How would you describe your emotions/feelings prior, during, and after each deployment?

I’ll start off by saying that I’m always more excited than nervous, but everyone gets nervous right before they leave. Not too many other emotions are going on before I leave besides saying goodbye to loved ones, which always sucks. I know it’s supposed to be bad luck but I don’t really care, I’ve had the same “Death Letter” written for my mom, dad, and sister since my first deployment to Iraq. It probably needs an update, especially with my fiancé involved too. The only thing I’m kind of superstitious about is I’ve worn the same IR flag from my first deployment on all my other deployments. It’s all beat up and torn and I’ve had to glue it back together a few times. My feeling on deployment varies day to day, and it depends on where I’m at and what I’m doing. I hate being bored on deployment; it makes time go by so slow if you’re not out doing work. Sure, down time is nice but too much down time leads to stupid things being brought up and stupid things being done. Towards the end of the deployment I can’t wait to be home and I start planning all the stuff that I am going to do when I get home. To me, one of the greatest feelings in life has been every time I have touched down in the States after a deployment.

Through all of the tours and units in which you’ve been a part of, have you seen a shift in the reason why you originally joined to why you continue to serve?   

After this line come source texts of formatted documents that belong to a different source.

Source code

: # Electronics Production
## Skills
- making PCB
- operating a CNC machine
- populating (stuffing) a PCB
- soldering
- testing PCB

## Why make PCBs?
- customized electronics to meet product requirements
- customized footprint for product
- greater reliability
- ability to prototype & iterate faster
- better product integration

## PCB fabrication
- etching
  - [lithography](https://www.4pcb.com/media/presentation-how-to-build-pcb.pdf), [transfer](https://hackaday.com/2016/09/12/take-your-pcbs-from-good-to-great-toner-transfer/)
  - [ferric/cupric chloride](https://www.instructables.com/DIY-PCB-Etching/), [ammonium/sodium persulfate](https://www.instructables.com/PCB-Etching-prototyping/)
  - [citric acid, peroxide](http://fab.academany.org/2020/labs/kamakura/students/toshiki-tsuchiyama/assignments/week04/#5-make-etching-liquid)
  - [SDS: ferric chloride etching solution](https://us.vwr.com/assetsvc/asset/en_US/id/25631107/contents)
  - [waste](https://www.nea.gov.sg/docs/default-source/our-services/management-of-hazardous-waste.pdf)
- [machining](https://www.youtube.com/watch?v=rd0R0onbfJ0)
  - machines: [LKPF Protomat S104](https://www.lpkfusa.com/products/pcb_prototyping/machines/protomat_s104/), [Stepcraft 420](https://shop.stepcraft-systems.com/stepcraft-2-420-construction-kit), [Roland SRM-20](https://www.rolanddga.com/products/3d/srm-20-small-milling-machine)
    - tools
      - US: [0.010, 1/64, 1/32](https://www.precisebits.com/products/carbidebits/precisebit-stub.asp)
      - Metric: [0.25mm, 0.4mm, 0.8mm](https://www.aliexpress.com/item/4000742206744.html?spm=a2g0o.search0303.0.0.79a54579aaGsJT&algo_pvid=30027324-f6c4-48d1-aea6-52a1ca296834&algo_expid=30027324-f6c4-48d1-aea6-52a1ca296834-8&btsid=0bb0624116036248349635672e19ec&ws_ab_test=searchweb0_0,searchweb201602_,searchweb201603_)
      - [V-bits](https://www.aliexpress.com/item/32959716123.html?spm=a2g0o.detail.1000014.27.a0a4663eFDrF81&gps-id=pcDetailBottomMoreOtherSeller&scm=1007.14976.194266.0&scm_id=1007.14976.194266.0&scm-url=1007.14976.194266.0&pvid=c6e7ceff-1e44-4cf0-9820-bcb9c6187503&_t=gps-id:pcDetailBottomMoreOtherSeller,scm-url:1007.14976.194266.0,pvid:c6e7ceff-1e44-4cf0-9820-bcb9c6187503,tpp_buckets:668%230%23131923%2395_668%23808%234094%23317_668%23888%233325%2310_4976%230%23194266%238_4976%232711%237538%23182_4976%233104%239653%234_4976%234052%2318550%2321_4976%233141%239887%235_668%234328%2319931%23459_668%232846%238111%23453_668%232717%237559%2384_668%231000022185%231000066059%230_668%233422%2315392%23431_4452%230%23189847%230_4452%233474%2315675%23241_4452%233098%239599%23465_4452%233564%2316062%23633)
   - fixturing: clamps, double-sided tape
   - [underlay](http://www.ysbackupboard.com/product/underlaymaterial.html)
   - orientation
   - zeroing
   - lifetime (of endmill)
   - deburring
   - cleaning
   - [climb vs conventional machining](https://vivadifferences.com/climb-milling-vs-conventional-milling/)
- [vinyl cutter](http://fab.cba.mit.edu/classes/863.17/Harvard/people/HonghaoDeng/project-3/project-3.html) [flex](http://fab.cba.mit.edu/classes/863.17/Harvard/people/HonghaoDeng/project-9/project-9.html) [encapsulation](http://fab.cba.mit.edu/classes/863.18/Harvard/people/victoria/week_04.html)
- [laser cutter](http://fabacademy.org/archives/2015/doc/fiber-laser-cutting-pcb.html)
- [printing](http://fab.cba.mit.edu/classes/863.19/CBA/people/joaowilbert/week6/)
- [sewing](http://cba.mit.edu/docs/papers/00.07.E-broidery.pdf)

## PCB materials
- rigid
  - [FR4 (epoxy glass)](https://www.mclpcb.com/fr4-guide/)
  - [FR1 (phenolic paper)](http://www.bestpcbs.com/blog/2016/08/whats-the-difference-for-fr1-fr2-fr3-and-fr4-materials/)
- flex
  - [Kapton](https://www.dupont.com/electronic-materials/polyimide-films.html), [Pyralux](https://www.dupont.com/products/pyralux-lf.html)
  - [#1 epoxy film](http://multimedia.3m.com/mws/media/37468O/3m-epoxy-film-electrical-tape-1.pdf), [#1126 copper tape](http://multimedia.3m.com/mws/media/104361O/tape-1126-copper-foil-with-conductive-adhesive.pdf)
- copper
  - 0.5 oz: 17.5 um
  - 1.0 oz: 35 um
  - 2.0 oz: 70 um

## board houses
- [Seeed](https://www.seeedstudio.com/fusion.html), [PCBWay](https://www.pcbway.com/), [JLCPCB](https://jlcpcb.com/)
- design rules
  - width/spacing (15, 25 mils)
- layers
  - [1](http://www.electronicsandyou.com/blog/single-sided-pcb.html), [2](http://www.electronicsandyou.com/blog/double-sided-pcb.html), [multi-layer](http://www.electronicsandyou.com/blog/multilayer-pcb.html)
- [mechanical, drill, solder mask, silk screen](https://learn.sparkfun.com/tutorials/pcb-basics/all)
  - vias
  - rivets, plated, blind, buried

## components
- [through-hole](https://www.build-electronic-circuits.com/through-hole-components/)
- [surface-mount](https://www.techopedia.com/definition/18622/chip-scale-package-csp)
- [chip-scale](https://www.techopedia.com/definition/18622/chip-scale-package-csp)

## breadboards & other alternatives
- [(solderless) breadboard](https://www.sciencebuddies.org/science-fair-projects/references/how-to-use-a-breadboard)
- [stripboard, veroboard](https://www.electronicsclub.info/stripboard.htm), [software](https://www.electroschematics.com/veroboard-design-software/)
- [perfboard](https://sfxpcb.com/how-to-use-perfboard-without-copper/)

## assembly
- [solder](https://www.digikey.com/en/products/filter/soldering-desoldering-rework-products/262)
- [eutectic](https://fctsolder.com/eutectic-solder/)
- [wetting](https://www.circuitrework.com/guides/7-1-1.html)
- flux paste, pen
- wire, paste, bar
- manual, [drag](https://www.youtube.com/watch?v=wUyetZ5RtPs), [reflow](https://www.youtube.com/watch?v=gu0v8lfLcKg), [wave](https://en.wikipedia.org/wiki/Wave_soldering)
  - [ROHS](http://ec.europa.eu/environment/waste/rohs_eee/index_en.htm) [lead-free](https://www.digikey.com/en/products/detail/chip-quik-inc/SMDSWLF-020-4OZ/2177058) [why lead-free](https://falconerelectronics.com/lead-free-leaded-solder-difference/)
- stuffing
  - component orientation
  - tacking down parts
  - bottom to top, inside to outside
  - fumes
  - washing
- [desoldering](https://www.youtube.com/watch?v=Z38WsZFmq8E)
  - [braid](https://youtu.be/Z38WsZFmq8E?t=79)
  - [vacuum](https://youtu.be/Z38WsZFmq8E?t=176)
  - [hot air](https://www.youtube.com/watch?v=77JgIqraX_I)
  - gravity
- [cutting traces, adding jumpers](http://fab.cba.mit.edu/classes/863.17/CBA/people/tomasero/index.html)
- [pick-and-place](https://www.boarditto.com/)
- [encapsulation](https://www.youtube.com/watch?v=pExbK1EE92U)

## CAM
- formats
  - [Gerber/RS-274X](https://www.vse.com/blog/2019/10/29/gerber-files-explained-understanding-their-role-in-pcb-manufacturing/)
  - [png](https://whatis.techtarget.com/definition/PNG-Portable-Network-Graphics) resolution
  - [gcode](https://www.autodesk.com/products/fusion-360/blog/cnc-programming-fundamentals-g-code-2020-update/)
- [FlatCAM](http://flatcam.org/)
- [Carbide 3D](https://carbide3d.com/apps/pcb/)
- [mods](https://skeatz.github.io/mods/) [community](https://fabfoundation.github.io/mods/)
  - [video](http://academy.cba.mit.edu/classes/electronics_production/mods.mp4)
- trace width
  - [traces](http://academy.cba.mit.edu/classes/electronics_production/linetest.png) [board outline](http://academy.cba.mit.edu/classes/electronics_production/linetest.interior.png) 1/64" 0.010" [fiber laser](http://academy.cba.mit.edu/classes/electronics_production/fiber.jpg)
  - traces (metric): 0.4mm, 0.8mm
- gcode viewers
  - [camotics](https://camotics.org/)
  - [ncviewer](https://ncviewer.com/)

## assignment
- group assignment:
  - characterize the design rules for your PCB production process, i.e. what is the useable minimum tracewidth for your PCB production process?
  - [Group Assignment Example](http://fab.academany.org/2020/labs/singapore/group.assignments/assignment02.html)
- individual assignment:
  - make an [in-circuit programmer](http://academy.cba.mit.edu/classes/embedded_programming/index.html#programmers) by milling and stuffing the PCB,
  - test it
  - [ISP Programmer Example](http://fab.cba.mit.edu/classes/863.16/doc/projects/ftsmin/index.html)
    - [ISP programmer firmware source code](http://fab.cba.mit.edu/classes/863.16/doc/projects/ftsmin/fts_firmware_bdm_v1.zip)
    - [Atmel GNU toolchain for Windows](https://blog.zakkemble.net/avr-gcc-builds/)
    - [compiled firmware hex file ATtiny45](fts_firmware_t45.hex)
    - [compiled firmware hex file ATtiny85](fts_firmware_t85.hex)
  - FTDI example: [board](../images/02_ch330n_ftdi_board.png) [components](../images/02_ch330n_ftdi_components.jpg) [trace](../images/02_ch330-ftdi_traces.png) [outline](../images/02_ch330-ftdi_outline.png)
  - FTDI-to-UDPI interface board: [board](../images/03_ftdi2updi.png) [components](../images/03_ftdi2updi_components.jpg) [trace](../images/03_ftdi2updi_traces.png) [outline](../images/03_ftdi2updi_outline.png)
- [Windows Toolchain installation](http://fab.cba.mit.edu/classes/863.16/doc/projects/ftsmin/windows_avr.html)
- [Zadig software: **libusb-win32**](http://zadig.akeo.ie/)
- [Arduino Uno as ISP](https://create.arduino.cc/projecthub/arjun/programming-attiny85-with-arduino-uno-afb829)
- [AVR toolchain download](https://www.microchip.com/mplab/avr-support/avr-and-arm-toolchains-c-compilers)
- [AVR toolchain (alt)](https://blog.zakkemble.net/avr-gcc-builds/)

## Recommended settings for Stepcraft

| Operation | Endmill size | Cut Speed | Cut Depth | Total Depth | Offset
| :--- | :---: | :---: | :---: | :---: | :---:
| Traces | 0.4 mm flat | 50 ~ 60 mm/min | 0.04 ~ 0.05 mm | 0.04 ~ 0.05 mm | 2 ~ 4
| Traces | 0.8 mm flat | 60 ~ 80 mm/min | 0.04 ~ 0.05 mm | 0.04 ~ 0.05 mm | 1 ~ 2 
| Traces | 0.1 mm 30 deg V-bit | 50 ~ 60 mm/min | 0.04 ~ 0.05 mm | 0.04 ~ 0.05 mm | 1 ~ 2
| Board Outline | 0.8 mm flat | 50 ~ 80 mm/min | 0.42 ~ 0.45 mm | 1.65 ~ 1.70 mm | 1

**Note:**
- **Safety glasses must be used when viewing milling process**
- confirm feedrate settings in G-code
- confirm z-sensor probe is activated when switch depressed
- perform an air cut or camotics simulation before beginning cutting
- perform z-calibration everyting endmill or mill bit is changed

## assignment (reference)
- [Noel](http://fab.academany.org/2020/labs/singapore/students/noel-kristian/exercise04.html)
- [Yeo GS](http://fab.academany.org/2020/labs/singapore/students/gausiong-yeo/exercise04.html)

I guess the reason why I have stayed in the Army has kind of changed. Since joining, I have decided to make this a career-long commitment when it is time to sign my next reenlistment. When I first joined all I wanted to do was deploy; I didn’t really think about it in a sense of a career. Honestly, that was mostly because I didn’t think I’d live to make it a career. I’ve done five deployments and I’d gladly go on five more because I love being deployed, but being deployed doesn’t get you promoted. You need to take college courses and get as much education through Army schools as possible to get promoted. The biggest reason why I stay in is for the brotherhood and the comradery with the guys. You can’t really get that anywhere else at any other job except for first responders.  

Do you have any stories you feel comfortable sharing? Maybe the most memorable tour? Or the one that taught you the most about yourself, and being in the army?  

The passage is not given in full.